━━━━━ Source data

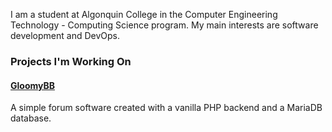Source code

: I am a student at Algonquin College in the Computer Engineering Technology - Computing Science program. My main interests are software development and DevOps.
### Projects I'm Working On
#### [GloomyBB](https://github.com/johnvinh/GloomyBB)
A simple forum software created with a vanilla PHP backend and a MariaDB database.
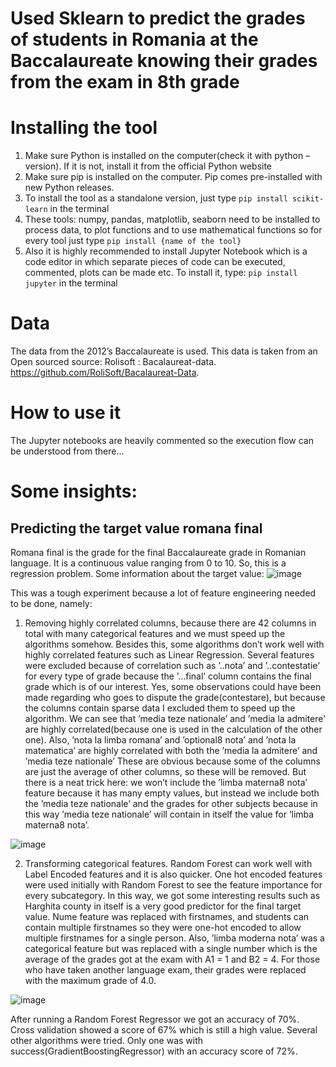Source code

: # Used Sklearn to predict the grades of students in Romania at the Baccalaureate knowing their grades from the exam in 8th grade

# Installing the tool

1. Make sure Python is installed on the computer(check it with python –version). If it is
not, install it from the official Python website
2. Make sure pip is installed on the computer. Pip comes pre-installed with new Python
releases.
3. To install the tool as a standalone version, just type `pip install scikit-learn` in the
terminal
4. These tools: numpy, pandas, matplotlib, seaborn need to be installed to process
data, to plot functions and to use mathematical functions so for every tool just type
`pip install {name of the tool}`
5. Also it is highly recommended to install Jupyter Notebook which is a code editor in
which separate pieces of code can be executed, commented, plots can be made etc. To
install it, type: `pip install jupyter` in the terminal

# Data
The data from the 2012’s Baccalaureate is used. This data is taken from an Open sourced
source: Rolisoft : Bacalaureat-data. https://github.com/RoliSoft/Bacalaureat-Data.

# How to use it

The Jupyter notebooks are heavily commented so the execution flow can be understood from there...

# Some insights:

##  Predicting the target value romana final

Romana final is the grade for the final Baccalaureate grade in Romanian language. It is a
continuous value ranging from 0 to 10. So, this is a regression problem. Some information
about the target value:
![image](https://user-images.githubusercontent.com/37183688/63228963-9f9bf780-c203-11e9-97d9-7e5aadd2ddd8.png)

This was a tough experiment because a lot of feature engineering needed to be done, namely:
1. Removing highly correlated columns, because there are 42 columns in total with many
categorical features and we must speed up the algorithms somehow. Besides this, some
algorithms don’t work well with highly correlated features such as Linear Regression.
Several features were excluded because of correlation such as ’..nota’ and ’..contestatie’
for every type of grade because the ’...final’ column contains the final grade which is of
our interest. Yes, some observations could have been made regarding who goes to dispute
the grade(contestare), but because the columns contain sparse data I excluded them to
speed up the algorithm. We can see that ’media teze nationale’ and ’media la admitere’
are highly correlated(because one is used in the calculation of the other one). Also, ’nota
la limba romana’ and ’optional8 nota’ and ’nota la matematica’ are highly correlated
with both the ’media la admitere’ and ’media teze nationale’ These are obvious because
some of the columns are just the average of other columns, so these will be removed. But
there is a neat trick here: we won’t include the ’limba materna8 nota’ feature because it
has many empty values, but instead we include both the ’media teze nationale’ and the 
grades for other subjects because in this way ’media teze nationale’ will contain in itself
the value for ’limba materna8 nota’.  

![image](https://user-images.githubusercontent.com/37183688/63228989-d4a84a00-c203-11e9-91ca-3987d72eaed5.png)  
 
 
 2. Transforming categorical features. Random Forest can work well with Label Encoded
features and it is also quicker. One hot encoded features were used initially with Random
Forest to see the feature importance for every subcategory. In this way, we got some
interesting results such as Harghita county in itself is a very good predictor for the final
target value. Nume feature was replaced with firstnames, and students can contain multiple firstnames so they were one-hot encoded to allow multiple firstnames for a single
person. Also, ’limba moderna nota’ was a categorical feature but was replaced with a
single number which is the average of the grades got at the exam with A1 = 1 and B2
= 4. For those who have taken another language exam, their grades were replaced with
the maximum grade of 4.0.  
  
![image](https://user-images.githubusercontent.com/37183688/63228994-e689ed00-c203-11e9-86e9-4d850aa0f55a.png)  
 
 
 After running a Random Forest Regressor we got an accuracy of 70%. Cross validation
showed a score of 67% which is still a high value. Several other algorithms were tried. Only
one was with success(GradientBoostingRegressor) with an accuracy score of 72%.


 


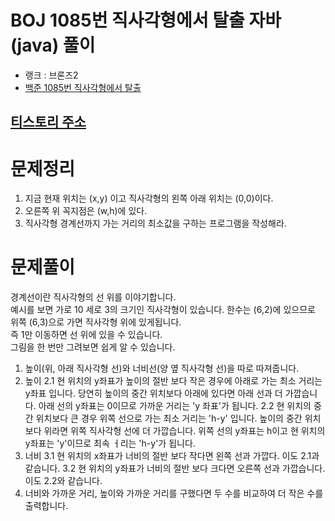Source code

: # BOJ 1085번 직사각형에서 탈출 자바(java)  풀이
- 랭크 : 브론즈2
- [백준 1085번 직사각형에서 탈출](https://www.acmicpc.net/problem/1085)

## [티스토리 주소](https://hoho325.tistory.com/)

# 문제정리
1. 지금 현재 위치는 (x,y) 이고 직사각형의 왼쪽 아래 위치는 (0,0)이다.
2. 오른쪽 위 꼭지점은 (w,h)에 있다.
3. 직사각형 경계선까지 가는 거리의 최소값을 구하는 프로그램을 작성해라.

# 문제풀이
경계선이란 직사각형의 선 위를 이야기합니다.  
예시를 보면 가로 10 세로 3의 크기인 직사각형이 있습니다. 한수는 (6,2)에 있으므로 위쪽 (6,3)으로 가면 직사각형 위에 있게됩니다.  
즉 1만 이동하면 선 위에 있을 수 있습니다.  
그림을 한 번만 그려보면 쉽게 알 수 있습니다.  

1. 높이(위, 아래 직사각형 선)와 너비선(양 옆 직사각형 선)을 따로 따져줍니다.
2. 높이
    2.1 현 위치의 y좌표가 높이의 절반 보다 작은 경우에 아래로 가는 최소 거리는 y좌표 입니다.
        당연히 높이의 중간 위치보다 아래에 있다면 아래 선과 더 가깝습니다.
        아래 선의 y좌표는 0이므로 가까운 거리는 'y 좌표'가 됩니다.
    2.2 현 위치의 중간 위치보다 큰 경우 위쪽 선으로 가는 최소 거리는 'h-y' 입니다.
        높이의 중간 위치보다 위라면 위쪽 직사각형 선에 더 가깝습니다.
        위쪽 선의 y좌표는 h이고 현 위치의 y좌표는 'y'이므로 최속 ㅓ리는 'h-y'가 됩니다.
3. 너비
    3.1 현 위치의 x좌표가 너비의 절반 보다 작다면 왼쪽 선과 가깝다.
        이도 2.1과 같습니다.
    3.2 현 위치의 y좌표가 너비의 절반 보다 크다면 오른쪽 선과 가깝습니다.
        이도 2.2와 같습니다.
4. 너비와 가까운 거리, 높이와 가까운 거리를 구했다면 두 수를 비교하여 더 작은 수를 출력합니다.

━━━━━━━━━━

Work item →
Without any picture, return exactly the lines of the records above from the first through the line that contains "The data from".

Response to the task →
Source code

: I am a student at Algonquin College in the Computer Engineering Technology - Computing Science program. My main interests are software development and DevOps.
### Projects I'm Working On
#### [GloomyBB](https://github.com/johnvinh/GloomyBB)
A simple forum software created with a vanilla PHP backend and a MariaDB database.
Source code

: # Used Sklearn to predict the grades of students in Romania at the Baccalaureate knowing their grades from the exam in 8th grade

# Installing the tool

1. Make sure Python is installed on the computer(check it with python –version). If it is
not, install it from the official Python website
2. Make sure pip is installed on the computer. Pip comes pre-installed with new Python
releases.
3. To install the tool as a standalone version, just type `pip install scikit-learn` in the
terminal
4. These tools: numpy, pandas, matplotlib, seaborn need to be installed to process
data, to plot functions and to use mathematical functions so for every tool just type
`pip install {name of the tool}`
5. Also it is highly recommended to install Jupyter Notebook which is a code editor in
which separate pieces of code can be executed, commented, plots can be made etc. To
install it, type: `pip install jupyter` in the terminal

# Data
The data from the 2012’s Baccalaureate is used. This data is taken from an Open sourced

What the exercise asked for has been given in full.